BEGIN MATERIAL FOR THIS TASK

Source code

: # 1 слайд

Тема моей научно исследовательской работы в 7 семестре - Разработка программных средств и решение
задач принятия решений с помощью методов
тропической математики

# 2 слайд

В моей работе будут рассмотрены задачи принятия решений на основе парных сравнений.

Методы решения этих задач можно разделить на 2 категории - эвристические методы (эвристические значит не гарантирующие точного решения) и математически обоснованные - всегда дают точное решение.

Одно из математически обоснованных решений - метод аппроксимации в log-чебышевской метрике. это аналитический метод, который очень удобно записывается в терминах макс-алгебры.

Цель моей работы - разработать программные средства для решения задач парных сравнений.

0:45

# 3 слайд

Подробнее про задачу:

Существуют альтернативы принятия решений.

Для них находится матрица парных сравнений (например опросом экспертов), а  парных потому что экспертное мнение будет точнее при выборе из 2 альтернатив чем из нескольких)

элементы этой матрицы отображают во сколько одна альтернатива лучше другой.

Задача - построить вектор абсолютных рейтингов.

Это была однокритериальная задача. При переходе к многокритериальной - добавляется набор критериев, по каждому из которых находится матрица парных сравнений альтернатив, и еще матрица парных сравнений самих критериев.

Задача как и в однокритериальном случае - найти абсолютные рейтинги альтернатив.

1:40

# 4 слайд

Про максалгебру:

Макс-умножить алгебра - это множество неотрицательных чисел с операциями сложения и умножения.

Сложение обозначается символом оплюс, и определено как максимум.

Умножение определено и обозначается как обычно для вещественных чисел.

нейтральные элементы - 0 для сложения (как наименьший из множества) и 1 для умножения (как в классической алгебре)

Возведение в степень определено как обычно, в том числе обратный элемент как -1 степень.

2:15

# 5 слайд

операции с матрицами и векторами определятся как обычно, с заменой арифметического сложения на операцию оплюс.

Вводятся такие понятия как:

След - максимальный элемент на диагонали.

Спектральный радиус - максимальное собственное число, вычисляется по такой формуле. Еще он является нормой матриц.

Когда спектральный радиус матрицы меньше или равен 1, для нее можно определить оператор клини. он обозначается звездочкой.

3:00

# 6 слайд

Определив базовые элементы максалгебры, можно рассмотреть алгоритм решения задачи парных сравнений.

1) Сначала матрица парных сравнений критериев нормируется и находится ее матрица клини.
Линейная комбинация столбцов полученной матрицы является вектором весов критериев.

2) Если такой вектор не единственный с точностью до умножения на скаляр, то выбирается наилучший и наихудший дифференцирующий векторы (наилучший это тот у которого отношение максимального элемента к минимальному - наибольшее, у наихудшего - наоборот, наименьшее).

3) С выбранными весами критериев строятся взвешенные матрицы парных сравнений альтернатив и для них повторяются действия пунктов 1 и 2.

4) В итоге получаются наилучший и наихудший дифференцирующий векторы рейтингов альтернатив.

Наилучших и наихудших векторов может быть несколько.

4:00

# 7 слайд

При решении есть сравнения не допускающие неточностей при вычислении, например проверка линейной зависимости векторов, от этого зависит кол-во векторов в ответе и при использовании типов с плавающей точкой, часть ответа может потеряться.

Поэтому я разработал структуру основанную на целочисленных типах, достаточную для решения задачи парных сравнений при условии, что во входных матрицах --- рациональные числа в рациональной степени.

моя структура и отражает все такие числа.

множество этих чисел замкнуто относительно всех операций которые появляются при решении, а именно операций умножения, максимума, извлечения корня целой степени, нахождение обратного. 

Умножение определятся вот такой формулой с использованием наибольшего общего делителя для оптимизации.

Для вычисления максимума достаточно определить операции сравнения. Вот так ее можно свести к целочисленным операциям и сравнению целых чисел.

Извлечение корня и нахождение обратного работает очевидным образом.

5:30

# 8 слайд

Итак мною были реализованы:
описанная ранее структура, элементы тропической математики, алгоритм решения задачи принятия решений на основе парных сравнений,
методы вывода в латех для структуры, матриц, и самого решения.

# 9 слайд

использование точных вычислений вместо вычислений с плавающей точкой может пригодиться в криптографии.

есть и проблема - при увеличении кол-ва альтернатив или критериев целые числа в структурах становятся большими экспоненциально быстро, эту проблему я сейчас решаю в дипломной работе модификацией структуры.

END MATERIAL FOR THIS TASK

◆ **WHAT YOU ARE ASKED TO DO**: Write the entries out once more, exactly, without dropping a line.

◆ **OUTPUT OF THE TASK**:
Source code

: # 1 слайд

Тема моей научно исследовательской работы в 7 семестре - Разработка программных средств и решение
задач принятия решений с помощью методов
тропической математики

# 2 слайд

В моей работе будут рассмотрены задачи принятия решений на основе парных сравнений.

Методы решения этих задач можно разделить на 2 категории - эвристические методы (эвристические значит не гарантирующие точного решения) и математически обоснованные - всегда дают точное решение.

Одно из математически обоснованных решений - метод аппроксимации в log-чебышевской метрике. это аналитический метод, который очень удобно записывается в терминах макс-алгебры.

Цель моей работы - разработать программные средства для решения задач парных сравнений.

0:45

# 3 слайд

Подробнее про задачу:

Существуют альтернативы принятия решений.

Для них находится матрица парных сравнений (например опросом экспертов), а  парных потому что экспертное мнение будет точнее при выборе из 2 альтернатив чем из нескольких)

элементы этой матрицы отображают во сколько одна альтернатива лучше другой.

Задача - построить вектор абсолютных рейтингов.

Это была однокритериальная задача. При переходе к многокритериальной - добавляется набор критериев, по каждому из которых находится матрица парных сравнений альтернатив, и еще матрица парных сравнений самих критериев.

Задача как и в однокритериальном случае - найти абсолютные рейтинги альтернатив.

1:40

# 4 слайд

Про максалгебру:

Макс-умножить алгебра - это множество неотрицательных чисел с операциями сложения и умножения.

Сложение обозначается символом оплюс, и определено как максимум.

Умножение определено и обозначается как обычно для вещественных чисел.

нейтральные элементы - 0 для сложения (как наименьший из множества) и 1 для умножения (как в классической алгебре)

Возведение в степень определено как обычно, в том числе обратный элемент как -1 степень.

2:15

# 5 слайд

операции с матрицами и векторами определятся как обычно, с заменой арифметического сложения на операцию оплюс.

Вводятся такие понятия как:

След - максимальный элемент на диагонали.

Спектральный радиус - максимальное собственное число, вычисляется по такой формуле. Еще он является нормой матриц.

Когда спектральный радиус матрицы меньше или равен 1, для нее можно определить оператор клини. он обозначается звездочкой.

3:00

# 6 слайд

Определив базовые элементы максалгебры, можно рассмотреть алгоритм решения задачи парных сравнений.

1) Сначала матрица парных сравнений критериев нормируется и находится ее матрица клини.
Линейная комбинация столбцов полученной матрицы является вектором весов критериев.

2) Если такой вектор не единственный с точностью до умножения на скаляр, то выбирается наилучший и наихудший дифференцирующий векторы (наилучший это тот у которого отношение максимального элемента к минимальному - наибольшее, у наихудшего - наоборот, наименьшее).

3) С выбранными весами критериев строятся взвешенные матрицы парных сравнений альтернатив и для них повторяются действия пунктов 1 и 2.

4) В итоге получаются наилучший и наихудший дифференцирующий векторы рейтингов альтернатив.

Наилучших и наихудших векторов может быть несколько.

4:00

# 7 слайд

При решении есть сравнения не допускающие неточностей при вычислении, например проверка линейной зависимости векторов, от этого зависит кол-во векторов в ответе и при использовании типов с плавающей точкой, часть ответа может потеряться.

Поэтому я разработал структуру основанную на целочисленных типах, достаточную для решения задачи парных сравнений при условии, что во входных матрицах --- рациональные числа в рациональной степени.

моя структура и отражает все такие числа.

множество этих чисел замкнуто относительно всех операций которые появляются при решении, а именно операций умножения, максимума, извлечения корня целой степени, нахождение обратного. 

Умножение определятся вот такой формулой с использованием наибольшего общего делителя для оптимизации.

Для вычисления максимума достаточно определить операции сравнения. Вот так ее можно свести к целочисленным операциям и сравнению целых чисел.

Извлечение корня и нахождение обратного работает очевидным образом.

5:30

# 8 слайд

Итак мною были реализованы:
описанная ранее структура, элементы тропической математики, алгоритм решения задачи принятия решений на основе парных сравнений,
методы вывода в латех для структуры, матриц, и самого решения.

# 9 слайд

использование точных вычислений вместо вычислений с плавающей точкой может пригодиться в криптографии.

есть и проблема - при увеличении кол-ва альтернатив или критериев целые числа в структурах становятся большими экспоненциально быстро, эту проблему я сейчас решаю в дипломной работе модификацией структуры.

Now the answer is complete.